Wisconsin Card Sorting Test
The Wisconsin Card Sorting Test (WCST)30 is a neuropsychological test used to measure executive function. The WCST requires the development and maintenance of precise problem-solving strategies under various test conditions. In summary, subjects are given four stimulus cards with symbols differing in color, form, and number and are instructed to match 128 response cards with different colors, shapes, and number combinations to one of the stimulus cards according to a specific criterion (color, form, or number). Subjects are not informed of the criterion but are told after each trial whether the match is correct. The criteria are shifted in order of color, form, and number after 10 consecutive correct selections. This procedure is repeated until six criteria are passed. We used the total, perseverative, and non-perseverative errors. Perseveration involves the subject sorting the cards consecutively in the same way or repeating the previous principle.
Rey-Osterrieth Complex Figure Test
The Rey-Osterrieth Complex Figure Test (RCFT)31,32 was used to assess visuo-spatial constructional ability, visual memory, and executive function, particularly focusing on visual organizational strategies. The testing procedure was as follows. In the first stage, the participants saw a figure and copied it without knowing that they would be asked to remember the stimuli. After 3 min (immediate condition) and 30 min (delayed condition), a free recall test was given. Scoring was based on the standard system, in which the figure is partitioned into 18 structural units and on a global system of overall organization (five levels);.33 We used the copy organization score (higher scores indicate worse organization) and the immediate and delayed recall accuracy scores (higher scores indicate better recall).
Behavioral measurements
Child Behavior Checklist
The Child Behavior Checklist (CBCL) developed by Achenbach and Edlebrock,34 which has been translated into Korean, was used to investigate several domains of psychopathology in the subjects.
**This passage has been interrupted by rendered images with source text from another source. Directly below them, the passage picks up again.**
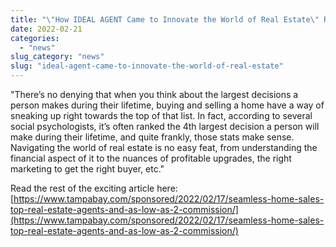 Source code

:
 ```yaml
---
title: "\"How IDEAL AGENT Came to Innovate the World of Real Estate\" Read Our Newest Feature in the Tampa Bay Times"
date: 2022-02-21
categories: 
  - "news"
slug_category: "news"
slug: "ideal-agent-came-to-innovate-the-world-of-real-estate"
---
```


"There’s no denying that when you think about the largest decisions a person makes during their lifetime, buying and selling a home have a way of sneaking up right towards the top of that list. In fact, according to several social psychologists, it’s often ranked the 4th largest decision a person will make during their lifetime, and quite frankly, those stats make sense. Navigating the world of real estate is no easy feat, from understanding the financial aspect of it to the nuances of profitable upgrades, the right marketing to get the right buyer, etc."  
  
Read the rest of the exciting article here: [https://www.tampabay.com/sponsored/2022/02/17/seamless-home-sales-top-real-estate-agents-and-as-low-as-2-commission/](https://www.tampabay.com/sponsored/2022/02/17/seamless-home-sales-top-real-estate-agents-and-as-low-as-2-commission/)

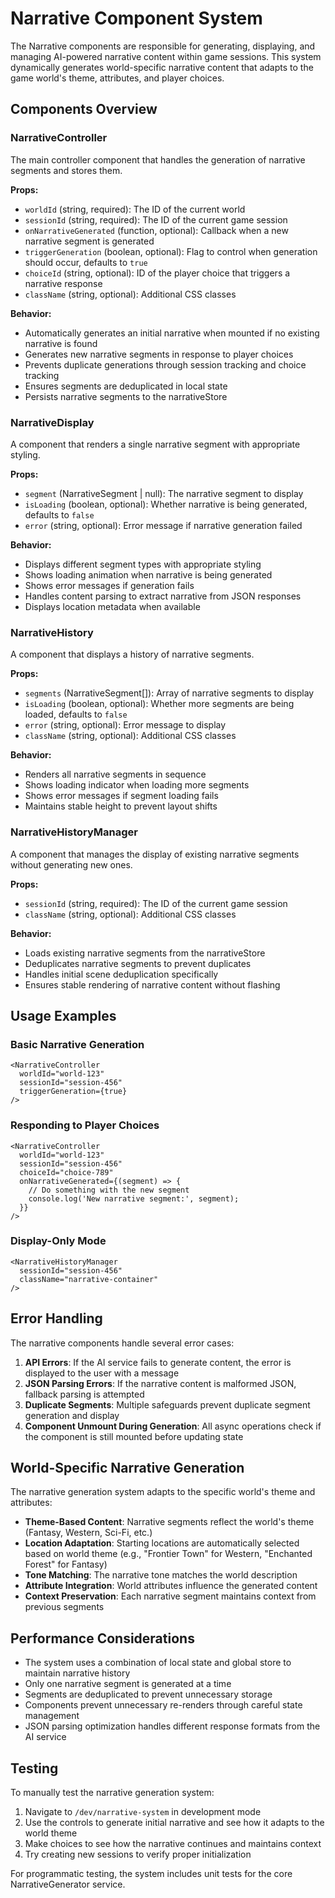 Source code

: # Narrative Component System

The Narrative components are responsible for generating, displaying, and managing AI-powered narrative content within game sessions. This system dynamically generates world-specific narrative content that adapts to the game world's theme, attributes, and player choices.

## Components Overview

### NarrativeController

The main controller component that handles the generation of narrative segments and stores them.

**Props:**
- `worldId` (string, required): The ID of the current world
- `sessionId` (string, required): The ID of the current game session
- `onNarrativeGenerated` (function, optional): Callback when a new narrative segment is generated
- `triggerGeneration` (boolean, optional): Flag to control when generation should occur, defaults to `true`
- `choiceId` (string, optional): ID of the player choice that triggers a narrative response
- `className` (string, optional): Additional CSS classes

**Behavior:**
- Automatically generates an initial narrative when mounted if no existing narrative is found
- Generates new narrative segments in response to player choices
- Prevents duplicate generations through session tracking and choice tracking
- Ensures segments are deduplicated in local state
- Persists narrative segments to the narrativeStore

### NarrativeDisplay

A component that renders a single narrative segment with appropriate styling.

**Props:**
- `segment` (NarrativeSegment | null): The narrative segment to display
- `isLoading` (boolean, optional): Whether narrative is being generated, defaults to `false`
- `error` (string, optional): Error message if narrative generation failed

**Behavior:**
- Displays different segment types with appropriate styling
- Shows loading animation when narrative is being generated
- Shows error messages if generation fails
- Handles content parsing to extract narrative from JSON responses
- Displays location metadata when available

### NarrativeHistory

A component that displays a history of narrative segments.

**Props:**
- `segments` (NarrativeSegment[]): Array of narrative segments to display
- `isLoading` (boolean, optional): Whether more segments are being loaded, defaults to `false`
- `error` (string, optional): Error message to display
- `className` (string, optional): Additional CSS classes

**Behavior:**
- Renders all narrative segments in sequence
- Shows loading indicator when loading more segments
- Shows error messages if segment loading fails
- Maintains stable height to prevent layout shifts

### NarrativeHistoryManager

A component that manages the display of existing narrative segments without generating new ones.

**Props:**
- `sessionId` (string, required): The ID of the current game session
- `className` (string, optional): Additional CSS classes

**Behavior:**
- Loads existing narrative segments from the narrativeStore
- Deduplicates narrative segments to prevent duplicates
- Handles initial scene deduplication specifically
- Ensures stable rendering of narrative content without flashing

## Usage Examples

### Basic Narrative Generation

```tsx
<NarrativeController 
  worldId="world-123"
  sessionId="session-456"
  triggerGeneration={true}
/>
```

### Responding to Player Choices

```tsx
<NarrativeController 
  worldId="world-123"
  sessionId="session-456"
  choiceId="choice-789"
  onNarrativeGenerated={(segment) => {
    // Do something with the new segment
    console.log('New narrative segment:', segment);
  }}
/>
```

### Display-Only Mode

```tsx
<NarrativeHistoryManager 
  sessionId="session-456" 
  className="narrative-container"
/>
```

## Error Handling

The narrative components handle several error cases:

1. **API Errors**: If the AI service fails to generate content, the error is displayed to the user with a message
2. **JSON Parsing Errors**: If the narrative content is malformed JSON, fallback parsing is attempted
3. **Duplicate Segments**: Multiple safeguards prevent duplicate segment generation and display
4. **Component Unmount During Generation**: All async operations check if the component is still mounted before updating state

## World-Specific Narrative Generation

The narrative generation system adapts to the specific world's theme and attributes:

- **Theme-Based Content**: Narrative segments reflect the world's theme (Fantasy, Western, Sci-Fi, etc.)
- **Location Adaptation**: Starting locations are automatically selected based on world theme (e.g., "Frontier Town" for Western, "Enchanted Forest" for Fantasy)
- **Tone Matching**: The narrative tone matches the world description
- **Attribute Integration**: World attributes influence the generated content
- **Context Preservation**: Each narrative segment maintains context from previous segments

## Performance Considerations

- The system uses a combination of local state and global store to maintain narrative history
- Only one narrative segment is generated at a time
- Segments are deduplicated to prevent unnecessary storage
- Components prevent unnecessary re-renders through careful state management
- JSON parsing optimization handles different response formats from the AI service

## Testing

To manually test the narrative generation system:

1. Navigate to `/dev/narrative-system` in development mode
2. Use the controls to generate initial narrative and see how it adapts to the world theme
3. Make choices to see how the narrative continues and maintains context
4. Try creating new sessions to verify proper initialization

For programmatic testing, the system includes unit tests for the core NarrativeGenerator service. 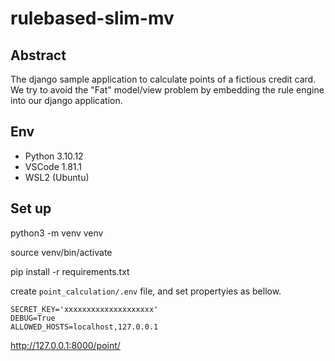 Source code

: # rulebased-slim-mv


## Abstract

The django sample application to calculate points of a fictious credit card.
We try to avoid the "Fat" model/view problem by embedding the rule engine into our django application.

## Env 

- Python 3.10.12 
- VSCode 1.81.1
- WSL2 (Ubuntu)

## Set up


python3 -m venv venv

source venv/bin/activate

pip install -r requirements.txt

create `point_calculation/.env` file, and set propertyies as bellow.
```
SECRET_KEY='xxxxxxxxxxxxxxxxxxxx'
DEBUG=True
ALLOWED_HOSTS=localhost,127.0.0.1
```

http://127.0.0.1:8000/point/
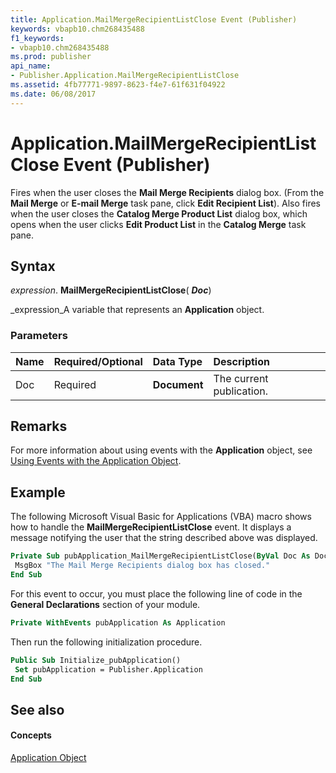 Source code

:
 ```yaml
---
title: Application.MailMergeRecipientListClose Event (Publisher)
keywords: vbapb10.chm268435488
f1_keywords:
- vbapb10.chm268435488
ms.prod: publisher
api_name:
- Publisher.Application.MailMergeRecipientListClose
ms.assetid: 4fb77771-9897-8623-f4e7-61f631f04922
ms.date: 06/08/2017
---
```



# Application.MailMergeRecipientListClose Event (Publisher)

Fires when the user closes the  **Mail Merge Recipients** dialog box. (From the **Mail Merge** or **E-mail Merge** task pane, click **Edit Recipient List**). Also fires when the user closes the  **Catalog Merge Product List** dialog box, which opens when the user clicks **Edit Product List** in the **Catalog Merge** task pane.


## Syntax

 _expression_. **MailMergeRecipientListClose**( **_Doc_**)

 _expression_A variable that represents an  **Application** object.


### Parameters



|**Name**|**Required/Optional**|**Data Type**|**Description**|
|:-----|:-----|:-----|:-----|
|Doc|Required| **Document**|The current publication.|

## Remarks

For more information about using events with the  **Application** object, see [Using Events with the Application Object](using-events-with-the-Publisher.Application.md).


## Example

The following Microsoft Visual Basic for Applications (VBA) macro shows how to handle the  **MailMergeRecipientListClose** event. It displays a message notifying the user that the string described above was displayed.


```vb
Private Sub pubApplication_MailMergeRecipientListClose(ByVal Doc As Document) 
 MsgBox "The Mail Merge Recipients dialog box has closed." 
End Sub
```

For this event to occur, you must place the following line of code in the  **General Declarations** section of your module.




```vb
Private WithEvents pubApplication As Application
```

Then run the following initialization procedure.




```vb
Public Sub Initialize_pubApplication() 
 Set pubApplication = Publisher.Application 
End Sub
```


## See also


#### Concepts


 [Application Object](Publisher.Application.md)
The CBCL is a parent-report questionnaire in which the child is rated on various behavioral and emotional problems. The reliability and validity of the Korean version of the CBCL (K-CBCL) are well-established in the Korean child and adolescent literature.35 It assesses internalizing (i.e., anxious, depressive, and overcontrolled) and externalizing (i.e., aggressive, hyperactive, noncompliant, and undercontrolled) behaviors. Several subareas are measured, including social withdrawal, somatic complaints, anxiety and depression, social problems, thought problems, attention problems, delinquent behavior, and aggressive behavior. The K-CBCL score was computed based on Korean normative samples, with the total problem behavior score computed by summing the scores obtained for each item.35
Possible mediating factors
Children's mood state
Neuropsychological functioning and behavioral problems in subjects may be affected by mood state. Levels of depression, mania, and anxiety could be different across the groups even though none of them meet the full criteria for major depressive disorder, bipolar disorder or anxiety disorders. Therefore, we assessed current mood state using the Children's Depression Inventory (CDI),36 the Child Bipolar Questionnaire (CBQ),37 and the State Anxiety Scale of the State-Trait Anxiety Inventory for Children (STAIC-S)38 and investigated the effects of moods and anxiety on the neuropsychological functioning and behavioral problems of the subjects.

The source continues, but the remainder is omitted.